Everybody's favorite unindicted leaker must also stop watching gangster movies.
AP: Bush 'taken aback' by Musharraf comment
President Bush said Friday he was "taken aback" by a purported U.S. threat to bomb Pakistan back to the Stone Age if it did not cooperate in the fight against terrorism after the Sept. 11 attacks.
He praised Pakistani President Gen. Pervez Musharraf for being one of the first foreign leaders to come out after the Sept. 11, 2001, attacks to stand with the U.S. to "help root out an enemy."
At a joint White House news conference, Musharraf said a peace treaty between his government and tribes along the Pakistan-Afghanistan border is not meant to support the Taliban.
He said news reports had mischaracterized the deals. "The deal is not at all with the Taliban. This deal is against the Taliban. This deal is with the tribal elders," Musharraf said.
Said Bush: "I believe him."
He said that Musharraf had looked him in the eye and vowed that "the tribal deal is intended to reject the Talibanization of the people and that there won't be a Taliban and there won't be al-Aqaida (in Pakistan)."
In an interview to air Sunday on CBS-TV's "60 Minutes" program, Musharraf said that after the attacks, Richard Armitage, then deputy secretary of state, told Pakistan's intelligence director that the United States would bomb his country if it didn't help fight terrorists.
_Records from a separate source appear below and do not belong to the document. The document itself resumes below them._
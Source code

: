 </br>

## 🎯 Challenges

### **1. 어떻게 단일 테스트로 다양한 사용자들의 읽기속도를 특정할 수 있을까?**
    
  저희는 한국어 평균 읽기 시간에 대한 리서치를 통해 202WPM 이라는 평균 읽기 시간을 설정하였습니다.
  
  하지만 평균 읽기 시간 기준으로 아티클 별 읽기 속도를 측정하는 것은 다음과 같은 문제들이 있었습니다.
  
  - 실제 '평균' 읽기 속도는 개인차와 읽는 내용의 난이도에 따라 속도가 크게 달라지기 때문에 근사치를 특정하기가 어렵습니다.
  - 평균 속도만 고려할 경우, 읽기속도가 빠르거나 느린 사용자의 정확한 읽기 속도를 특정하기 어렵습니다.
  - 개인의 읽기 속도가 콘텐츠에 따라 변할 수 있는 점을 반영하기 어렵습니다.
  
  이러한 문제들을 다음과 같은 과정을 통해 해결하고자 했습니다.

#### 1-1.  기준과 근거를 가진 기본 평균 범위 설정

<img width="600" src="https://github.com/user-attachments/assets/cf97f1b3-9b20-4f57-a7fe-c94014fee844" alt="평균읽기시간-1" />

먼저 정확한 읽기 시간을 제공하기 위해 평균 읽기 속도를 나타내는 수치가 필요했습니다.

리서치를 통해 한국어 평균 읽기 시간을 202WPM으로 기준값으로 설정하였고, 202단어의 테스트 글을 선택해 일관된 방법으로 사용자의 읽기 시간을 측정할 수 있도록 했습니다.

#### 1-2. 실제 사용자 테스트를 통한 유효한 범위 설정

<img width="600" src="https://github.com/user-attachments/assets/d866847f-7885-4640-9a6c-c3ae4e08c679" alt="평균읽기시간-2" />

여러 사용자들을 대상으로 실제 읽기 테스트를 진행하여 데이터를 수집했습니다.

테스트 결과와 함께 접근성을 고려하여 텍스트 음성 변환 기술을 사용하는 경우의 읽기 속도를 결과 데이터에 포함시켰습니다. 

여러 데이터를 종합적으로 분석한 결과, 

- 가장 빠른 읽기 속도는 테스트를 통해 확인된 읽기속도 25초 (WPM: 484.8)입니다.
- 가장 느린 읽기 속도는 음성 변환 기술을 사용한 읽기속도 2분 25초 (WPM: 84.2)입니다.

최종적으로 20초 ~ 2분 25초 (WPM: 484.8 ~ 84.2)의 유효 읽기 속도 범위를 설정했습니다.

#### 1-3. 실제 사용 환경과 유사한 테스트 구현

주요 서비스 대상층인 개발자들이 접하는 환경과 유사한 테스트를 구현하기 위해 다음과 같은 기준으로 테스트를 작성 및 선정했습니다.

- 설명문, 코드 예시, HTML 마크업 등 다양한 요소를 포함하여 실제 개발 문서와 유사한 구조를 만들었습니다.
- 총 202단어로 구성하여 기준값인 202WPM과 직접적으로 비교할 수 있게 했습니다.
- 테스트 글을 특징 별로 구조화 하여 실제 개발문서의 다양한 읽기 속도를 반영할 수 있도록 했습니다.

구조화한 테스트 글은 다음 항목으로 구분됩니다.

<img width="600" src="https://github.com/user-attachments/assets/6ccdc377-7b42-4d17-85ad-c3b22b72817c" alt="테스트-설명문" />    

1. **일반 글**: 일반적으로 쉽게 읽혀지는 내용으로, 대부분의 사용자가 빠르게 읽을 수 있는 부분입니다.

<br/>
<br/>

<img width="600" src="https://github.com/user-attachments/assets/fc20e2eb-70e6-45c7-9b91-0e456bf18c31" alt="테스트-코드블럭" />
He said that Armitage had told him, "Be prepared to go back to the Stone Age."
WTF???
Armitage has disputed the language attributed to him but did not deny the message was a strong one.
Asked about the report, Bush said, "The first I heard of this is when I read it in the newspaper. I guess I was taken aback by the harshness of the words."
For his part, Musharraf declined to comment and cited a contract agreement with a publisher on an upcoming book. However, he told CBS the Stone Age warning "was a very rude remark."